Most saws made have common markings such as the maker’s stamp or etch, a model number and the tooth pitch. While these are generally all you need to identify a saw, there is another set of obscure marks hiding just out of the way, under the handle (or tote in some parlance). Another identifier under the handle is the shape of the heel.
This is a study of these marks and forms. At the moment this study is beginning and doesn’t have many (actually, any) conclusions.
Please, if you have the handle off of a saw take a picture of the heel and send it in to me. It’s preferable to use grid-paper or a rule to give some scale–but not necessary. Even if there are no obvious stamps, the arrangement of holes and shape of the cut-out could yield interesting information about that saw. Include, if known: maker & brand, model, size(ppi/tpi and length) era etc. If you can, please also send a shot of the whole saw and medallion. Don’t worry about filling all the criteria; send what you have, it’s always helpful.
The goal is to learn what many of these marks mean. This can be applied in dating or just identifying a saw, when there is no other way to do so. It should also shed light on who really made a saw, as there were many brands and buyouts that confuse the matter, but matching marks should clarify.

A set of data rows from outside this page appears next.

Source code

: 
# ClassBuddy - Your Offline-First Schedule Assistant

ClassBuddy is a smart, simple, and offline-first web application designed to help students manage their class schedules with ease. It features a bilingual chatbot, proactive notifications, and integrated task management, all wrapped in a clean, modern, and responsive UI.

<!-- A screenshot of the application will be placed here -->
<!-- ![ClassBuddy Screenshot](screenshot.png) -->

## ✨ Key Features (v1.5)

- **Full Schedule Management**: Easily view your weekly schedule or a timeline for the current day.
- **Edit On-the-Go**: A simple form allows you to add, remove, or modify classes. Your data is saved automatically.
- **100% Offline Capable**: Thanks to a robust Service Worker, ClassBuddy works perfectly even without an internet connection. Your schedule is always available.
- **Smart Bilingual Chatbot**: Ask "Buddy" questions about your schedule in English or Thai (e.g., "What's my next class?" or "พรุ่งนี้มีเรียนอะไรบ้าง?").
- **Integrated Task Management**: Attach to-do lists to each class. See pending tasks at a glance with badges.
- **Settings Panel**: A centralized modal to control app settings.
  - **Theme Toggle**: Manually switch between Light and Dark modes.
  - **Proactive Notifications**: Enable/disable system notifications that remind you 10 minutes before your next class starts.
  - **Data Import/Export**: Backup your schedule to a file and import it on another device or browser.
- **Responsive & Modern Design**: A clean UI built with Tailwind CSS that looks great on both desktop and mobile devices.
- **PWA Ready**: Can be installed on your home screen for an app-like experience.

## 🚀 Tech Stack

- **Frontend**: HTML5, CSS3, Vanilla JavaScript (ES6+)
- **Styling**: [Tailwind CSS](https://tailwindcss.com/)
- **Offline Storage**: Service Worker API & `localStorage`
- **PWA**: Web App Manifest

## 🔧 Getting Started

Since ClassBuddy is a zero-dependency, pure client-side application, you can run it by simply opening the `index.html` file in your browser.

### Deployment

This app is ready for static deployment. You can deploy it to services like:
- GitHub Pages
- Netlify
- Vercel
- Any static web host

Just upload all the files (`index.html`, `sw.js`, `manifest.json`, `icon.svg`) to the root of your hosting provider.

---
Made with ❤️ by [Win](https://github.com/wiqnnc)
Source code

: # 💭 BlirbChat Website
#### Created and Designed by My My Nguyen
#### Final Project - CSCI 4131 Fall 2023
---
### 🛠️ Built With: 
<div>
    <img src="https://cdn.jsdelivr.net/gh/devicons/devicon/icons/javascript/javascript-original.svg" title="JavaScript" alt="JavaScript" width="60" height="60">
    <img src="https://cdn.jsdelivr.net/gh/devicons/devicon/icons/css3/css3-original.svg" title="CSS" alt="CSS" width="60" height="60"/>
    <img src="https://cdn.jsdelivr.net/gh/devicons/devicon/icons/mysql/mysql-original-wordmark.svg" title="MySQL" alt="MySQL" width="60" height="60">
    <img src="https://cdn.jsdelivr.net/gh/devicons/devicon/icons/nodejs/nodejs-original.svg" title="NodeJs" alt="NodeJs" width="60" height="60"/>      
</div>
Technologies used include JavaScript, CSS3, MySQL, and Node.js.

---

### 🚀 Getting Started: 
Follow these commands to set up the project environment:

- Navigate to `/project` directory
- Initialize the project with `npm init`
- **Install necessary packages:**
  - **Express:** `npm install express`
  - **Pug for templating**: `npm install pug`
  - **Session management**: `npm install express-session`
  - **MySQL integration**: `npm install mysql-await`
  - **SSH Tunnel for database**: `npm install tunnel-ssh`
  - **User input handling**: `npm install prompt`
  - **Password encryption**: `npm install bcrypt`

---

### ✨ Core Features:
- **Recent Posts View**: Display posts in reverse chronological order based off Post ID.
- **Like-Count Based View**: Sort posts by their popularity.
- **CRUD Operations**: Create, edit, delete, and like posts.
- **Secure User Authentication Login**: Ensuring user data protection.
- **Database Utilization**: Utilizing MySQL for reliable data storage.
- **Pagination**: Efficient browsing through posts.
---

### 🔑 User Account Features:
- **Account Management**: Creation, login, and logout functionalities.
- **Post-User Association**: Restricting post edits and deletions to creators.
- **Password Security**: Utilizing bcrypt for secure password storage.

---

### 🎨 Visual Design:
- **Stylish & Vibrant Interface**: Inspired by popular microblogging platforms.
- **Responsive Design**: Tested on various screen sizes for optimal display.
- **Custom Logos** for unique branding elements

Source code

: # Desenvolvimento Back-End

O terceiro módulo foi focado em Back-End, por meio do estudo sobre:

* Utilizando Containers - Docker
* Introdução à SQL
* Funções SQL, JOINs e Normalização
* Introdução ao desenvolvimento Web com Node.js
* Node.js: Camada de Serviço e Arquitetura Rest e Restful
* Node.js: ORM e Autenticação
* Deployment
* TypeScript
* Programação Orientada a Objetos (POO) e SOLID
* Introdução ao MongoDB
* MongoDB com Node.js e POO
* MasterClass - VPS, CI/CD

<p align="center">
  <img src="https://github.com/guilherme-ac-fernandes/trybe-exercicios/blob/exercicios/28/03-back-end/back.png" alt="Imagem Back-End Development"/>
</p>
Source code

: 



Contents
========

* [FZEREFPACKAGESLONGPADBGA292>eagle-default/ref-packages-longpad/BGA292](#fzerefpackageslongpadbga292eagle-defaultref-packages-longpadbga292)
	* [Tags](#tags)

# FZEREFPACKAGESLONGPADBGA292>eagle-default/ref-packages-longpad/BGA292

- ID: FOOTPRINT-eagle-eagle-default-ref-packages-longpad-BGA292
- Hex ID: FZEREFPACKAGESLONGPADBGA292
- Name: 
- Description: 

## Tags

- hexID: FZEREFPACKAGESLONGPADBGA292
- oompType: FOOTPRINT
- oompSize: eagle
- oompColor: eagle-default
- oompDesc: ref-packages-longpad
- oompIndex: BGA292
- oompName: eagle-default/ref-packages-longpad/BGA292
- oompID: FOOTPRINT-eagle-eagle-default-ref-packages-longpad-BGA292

Marks from a 1897-1918 No. 12
It’s my understanding that all saws with “Extra”/”London Spring” have an ‘X’ stamped on the handle.
Here is the under-handle section of a Winchester, with what appears to be a “7″ mark. The mark is faint, so I’m not positive about that. Also, note the form of the heel on this plate. I’ve been trying to figure out what manufacturer made saws for Winchester and this is a clue, I just don’t have anything to match it up with.